__What the exercise asks__
Without the pictures, give every record again exactly.

═══ Recorded information

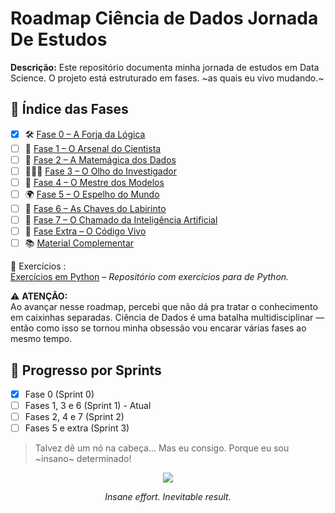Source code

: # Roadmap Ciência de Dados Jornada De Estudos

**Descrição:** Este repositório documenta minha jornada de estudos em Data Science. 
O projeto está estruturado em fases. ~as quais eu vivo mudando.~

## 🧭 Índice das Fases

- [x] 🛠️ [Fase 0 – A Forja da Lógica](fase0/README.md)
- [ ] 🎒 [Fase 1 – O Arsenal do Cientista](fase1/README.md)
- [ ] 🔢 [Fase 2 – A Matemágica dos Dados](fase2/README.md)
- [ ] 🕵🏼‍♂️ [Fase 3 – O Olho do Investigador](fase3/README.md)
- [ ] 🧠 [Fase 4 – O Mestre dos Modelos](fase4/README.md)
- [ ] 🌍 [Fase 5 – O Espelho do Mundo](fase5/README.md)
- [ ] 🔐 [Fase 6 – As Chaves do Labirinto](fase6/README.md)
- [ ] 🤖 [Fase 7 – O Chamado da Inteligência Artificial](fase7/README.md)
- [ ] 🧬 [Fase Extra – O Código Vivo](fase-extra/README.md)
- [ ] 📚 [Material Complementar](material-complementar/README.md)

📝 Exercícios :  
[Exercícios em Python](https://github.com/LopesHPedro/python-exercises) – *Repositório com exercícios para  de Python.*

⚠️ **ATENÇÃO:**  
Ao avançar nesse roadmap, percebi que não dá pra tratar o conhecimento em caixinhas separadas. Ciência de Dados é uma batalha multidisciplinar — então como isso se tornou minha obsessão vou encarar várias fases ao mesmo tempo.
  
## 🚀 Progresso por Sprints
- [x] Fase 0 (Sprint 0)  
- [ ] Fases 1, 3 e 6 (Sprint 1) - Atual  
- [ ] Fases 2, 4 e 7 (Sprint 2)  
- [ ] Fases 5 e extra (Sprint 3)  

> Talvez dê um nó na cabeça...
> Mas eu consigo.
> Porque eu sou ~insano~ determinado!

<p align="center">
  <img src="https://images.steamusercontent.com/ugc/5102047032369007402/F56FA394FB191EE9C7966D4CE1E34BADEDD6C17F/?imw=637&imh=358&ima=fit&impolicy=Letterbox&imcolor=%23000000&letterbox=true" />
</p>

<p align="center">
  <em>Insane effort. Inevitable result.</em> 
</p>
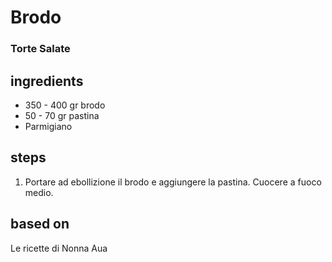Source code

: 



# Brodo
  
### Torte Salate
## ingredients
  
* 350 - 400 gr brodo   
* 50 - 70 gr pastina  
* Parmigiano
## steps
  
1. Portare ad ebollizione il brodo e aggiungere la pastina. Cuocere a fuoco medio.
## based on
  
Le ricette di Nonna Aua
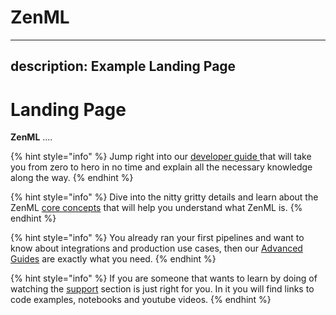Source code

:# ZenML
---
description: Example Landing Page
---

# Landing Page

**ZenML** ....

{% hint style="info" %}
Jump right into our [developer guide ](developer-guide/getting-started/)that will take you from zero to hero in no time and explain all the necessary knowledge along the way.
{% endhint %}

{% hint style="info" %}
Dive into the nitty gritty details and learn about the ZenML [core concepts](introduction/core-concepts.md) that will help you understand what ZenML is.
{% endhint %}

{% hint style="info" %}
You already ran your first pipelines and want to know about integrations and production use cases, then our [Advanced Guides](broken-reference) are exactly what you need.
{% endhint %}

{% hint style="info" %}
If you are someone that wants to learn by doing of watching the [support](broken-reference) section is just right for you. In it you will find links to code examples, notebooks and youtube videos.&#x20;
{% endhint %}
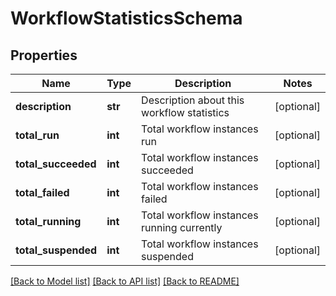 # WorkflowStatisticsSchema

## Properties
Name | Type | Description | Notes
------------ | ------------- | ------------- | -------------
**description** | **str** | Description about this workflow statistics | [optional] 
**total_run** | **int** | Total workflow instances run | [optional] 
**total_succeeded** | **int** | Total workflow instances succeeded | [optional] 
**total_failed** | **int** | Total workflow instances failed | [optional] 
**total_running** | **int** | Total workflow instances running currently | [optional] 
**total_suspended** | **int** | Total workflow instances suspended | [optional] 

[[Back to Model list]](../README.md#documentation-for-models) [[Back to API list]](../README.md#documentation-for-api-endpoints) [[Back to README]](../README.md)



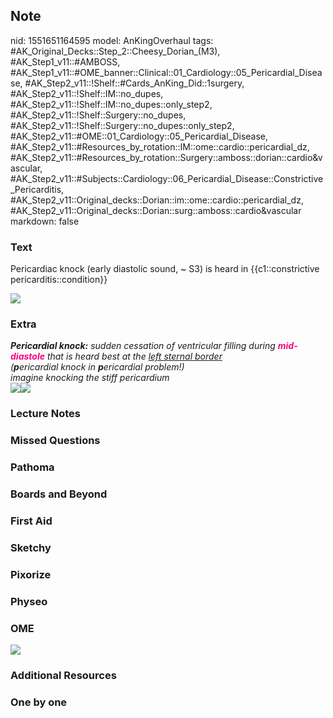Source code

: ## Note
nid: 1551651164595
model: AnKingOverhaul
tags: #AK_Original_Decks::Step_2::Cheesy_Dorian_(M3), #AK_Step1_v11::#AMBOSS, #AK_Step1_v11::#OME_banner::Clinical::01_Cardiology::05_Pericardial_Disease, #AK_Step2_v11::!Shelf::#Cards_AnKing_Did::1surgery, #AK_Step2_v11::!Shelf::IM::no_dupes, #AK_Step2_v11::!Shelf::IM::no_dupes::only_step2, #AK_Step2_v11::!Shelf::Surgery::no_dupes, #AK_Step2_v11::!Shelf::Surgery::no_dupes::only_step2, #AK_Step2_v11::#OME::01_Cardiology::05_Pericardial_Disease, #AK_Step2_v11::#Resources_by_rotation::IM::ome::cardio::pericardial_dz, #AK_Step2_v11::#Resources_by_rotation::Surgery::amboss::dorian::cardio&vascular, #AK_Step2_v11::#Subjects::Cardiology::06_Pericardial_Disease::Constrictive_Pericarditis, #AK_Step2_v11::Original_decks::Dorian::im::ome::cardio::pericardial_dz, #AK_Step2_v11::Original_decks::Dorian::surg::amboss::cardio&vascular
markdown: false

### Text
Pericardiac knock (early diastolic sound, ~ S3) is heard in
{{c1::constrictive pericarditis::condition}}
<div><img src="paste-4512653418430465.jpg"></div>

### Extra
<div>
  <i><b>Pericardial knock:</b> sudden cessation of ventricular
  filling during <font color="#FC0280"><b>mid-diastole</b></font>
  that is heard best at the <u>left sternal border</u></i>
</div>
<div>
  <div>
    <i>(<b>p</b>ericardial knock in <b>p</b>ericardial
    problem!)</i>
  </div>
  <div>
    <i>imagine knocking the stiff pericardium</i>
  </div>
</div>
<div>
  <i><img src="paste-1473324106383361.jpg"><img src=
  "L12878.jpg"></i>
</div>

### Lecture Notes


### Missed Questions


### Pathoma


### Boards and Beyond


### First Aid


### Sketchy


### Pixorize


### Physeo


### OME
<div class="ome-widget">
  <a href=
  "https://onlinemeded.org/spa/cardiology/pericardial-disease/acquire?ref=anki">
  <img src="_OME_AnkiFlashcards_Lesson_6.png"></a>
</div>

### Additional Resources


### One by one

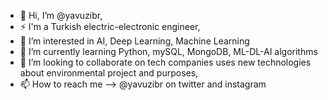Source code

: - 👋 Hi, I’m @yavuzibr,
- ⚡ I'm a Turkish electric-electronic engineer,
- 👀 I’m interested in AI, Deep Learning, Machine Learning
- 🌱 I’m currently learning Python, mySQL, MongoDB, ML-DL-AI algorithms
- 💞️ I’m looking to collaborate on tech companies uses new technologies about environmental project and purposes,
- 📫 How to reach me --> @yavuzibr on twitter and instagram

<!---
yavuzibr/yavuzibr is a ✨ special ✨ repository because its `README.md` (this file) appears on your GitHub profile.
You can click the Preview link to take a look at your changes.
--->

══════

__Written solution__
Source code

: # Roadmap Ciência de Dados Jornada De Estudos

**Descrição:** Este repositório documenta minha jornada de estudos em Data Science. 
O projeto está estruturado em fases. ~as quais eu vivo mudando.~

## 🧭 Índice das Fases

- [x] 🛠️ [Fase 0 – A Forja da Lógica](fase0/README.md)
- [ ] 🎒 [Fase 1 – O Arsenal do Cientista](fase1/README.md)
- [ ] 🔢 [Fase 2 – A Matemágica dos Dados](fase2/README.md)
- [ ] 🕵🏼‍♂️ [Fase 3 – O Olho do Investigador](fase3/README.md)
- [ ] 🧠 [Fase 4 – O Mestre dos Modelos](fase4/README.md)
- [ ] 🌍 [Fase 5 – O Espelho do Mundo](fase5/README.md)
- [ ] 🔐 [Fase 6 – As Chaves do Labirinto](fase6/README.md)
- [ ] 🤖 [Fase 7 – O Chamado da Inteligência Artificial](fase7/README.md)
- [ ] 🧬 [Fase Extra – O Código Vivo](fase-extra/README.md)
- [ ] 📚 [Material Complementar](material-complementar/README.md)

📝 Exercícios :  
[Exercícios em Python](https://github.com/LopesHPedro/python-exercises) – *Repositório com exercícios para  de Python.*

⚠️ **ATENÇÃO:**  
Ao avançar nesse roadmap, percebi que não dá pra tratar o conhecimento em caixinhas separadas. Ciência de Dados é uma batalha multidisciplinar — então como isso se tornou minha obsessão vou encarar várias fases ao mesmo tempo.
  
## 🚀 Progresso por Sprints
- [x] Fase 0 (Sprint 0)  
- [ ] Fases 1, 3 e 6 (Sprint 1) - Atual  
- [ ] Fases 2, 4 e 7 (Sprint 2)  
- [ ] Fases 5 e extra (Sprint 3)  

> Talvez dê um nó na cabeça...
> Mas eu consigo.
> Porque eu sou ~insano~ determinado!

<p align="center">
  <img src="https://images.steamusercontent.com/ugc/5102047032369007402/F56FA394FB191EE9C7966D4CE1E34BADEDD6C17F/?imw=637&imh=358&ima=fit&impolicy=Letterbox&imcolor=%23000000&letterbox=true" />
</p>

<p align="center">
  <em>Insane effort. Inevitable result.</em> 
</p>
Source code

: 



# Brodo
  
### Torte Salate
## ingredients
  
* 350 - 400 gr brodo   
* 50 - 70 gr pastina  
* Parmigiano
## steps
  
1. Portare ad ebollizione il brodo e aggiungere la pastina. Cuocere a fuoco medio.
## based on
  
Le ricette di Nonna Aua
Source code

:# ZenML
---
description: Example Landing Page
---

# Landing Page

**ZenML** ....

{% hint style="info" %}
Jump right into our [developer guide ](developer-guide/getting-started/)that will take you from zero to hero in no time and explain all the necessary knowledge along the way.
{% endhint %}

{% hint style="info" %}
Dive into the nitty gritty details and learn about the ZenML [core concepts](introduction/core-concepts.md) that will help you understand what ZenML is.
{% endhint %}

{% hint style="info" %}
You already ran your first pipelines and want to know about integrations and production use cases, then our [Advanced Guides](broken-reference) are exactly what you need.
{% endhint %}

{% hint style="info" %}
If you are someone that wants to learn by doing of watching the [support](broken-reference) section is just right for you. In it you will find links to code examples, notebooks and youtube videos.&#x20;
{% endhint %}
 # WorkflowStatisticsSchema

## Properties
Name | Type | Description | Notes
------------ | ------------- | ------------- | -------------
**description** | **str** | Description about this workflow statistics | [optional] 
**total_run** | **int** | Total workflow instances run | [optional] 
**total_succeeded** | **int** | Total workflow instances succeeded | [optional] 
**total_failed** | **int** | Total workflow instances failed | [optional] 
**total_running** | **int** | Total workflow instances running currently | [optional] 
**total_suspended** | **int** | Total workflow instances suspended | [optional] 

[[Back to Model list]](../README.md#documentation-for-models) [[Back to API list]](../README.md#documentation-for-api-endpoints) [[Back to README]](../README.md)



Source code

: ## Note
nid: 1551651164595
model: AnKingOverhaul
tags: #AK_Original_Decks::Step_2::Cheesy_Dorian_(M3), #AK_Step1_v11::#AMBOSS, #AK_Step1_v11::#OME_banner::Clinical::01_Cardiology::05_Pericardial_Disease, #AK_Step2_v11::!Shelf::#Cards_AnKing_Did::1surgery, #AK_Step2_v11::!Shelf::IM::no_dupes, #AK_Step2_v11::!Shelf::IM::no_dupes::only_step2, #AK_Step2_v11::!Shelf::Surgery::no_dupes, #AK_Step2_v11::!Shelf::Surgery::no_dupes::only_step2, #AK_Step2_v11::#OME::01_Cardiology::05_Pericardial_Disease, #AK_Step2_v11::#Resources_by_rotation::IM::ome::cardio::pericardial_dz, #AK_Step2_v11::#Resources_by_rotation::Surgery::amboss::dorian::cardio&vascular, #AK_Step2_v11::#Subjects::Cardiology::06_Pericardial_Disease::Constrictive_Pericarditis, #AK_Step2_v11::Original_decks::Dorian::im::ome::cardio::pericardial_dz, #AK_Step2_v11::Original_decks::Dorian::surg::amboss::cardio&vascular
markdown: false

### Text
Pericardiac knock (early diastolic sound, ~ S3) is heard in
{{c1::constrictive pericarditis::condition}}
<div><img src="paste-4512653418430465.jpg"></div>

### Extra
<div>
  <i><b>Pericardial knock:</b> sudden cessation of ventricular
  filling during <font color="#FC0280"><b>mid-diastole</b></font>
  that is heard best at the <u>left sternal border</u></i>
</div>
<div>
  <div>
    <i>(<b>p</b>ericardial knock in <b>p</b>ericardial
    problem!)</i>
  </div>
  <div>
    <i>imagine knocking the stiff pericardium</i>
  </div>
</div>
<div>
  <i><img src="paste-1473324106383361.jpg"><img src=
  "L12878.jpg"></i>
</div>

### Lecture Notes


### Missed Questions


### Pathoma


### Boards and Beyond


### First Aid


### Sketchy


### Pixorize


### Physeo


### OME
<div class="ome-widget">
  <a href=
  "https://onlinemeded.org/spa/cardiology/pericardial-disease/acquire?ref=anki">
  <img src="_OME_AnkiFlashcards_Lesson_6.png"></a>
</div>

### Additional Resources


### One by one

Source code

: - 👋 Hi, I’m @yavuzibr,
- ⚡ I'm a Turkish electric-electronic engineer,
- 👀 I’m interested in AI, Deep Learning, Machine Learning
- 🌱 I’m currently learning Python, mySQL, MongoDB, ML-DL-AI algorithms
- 💞️ I’m looking to collaborate on tech companies uses new technologies about environmental project and purposes,
- 📫 How to reach me --> @yavuzibr on twitter and instagram

<!---
yavuzibr/yavuzibr is a ✨ special ✨ repository because its `README.md` (this file) appears on your GitHub profile.
You can click the Preview link to take a look at your changes.
--->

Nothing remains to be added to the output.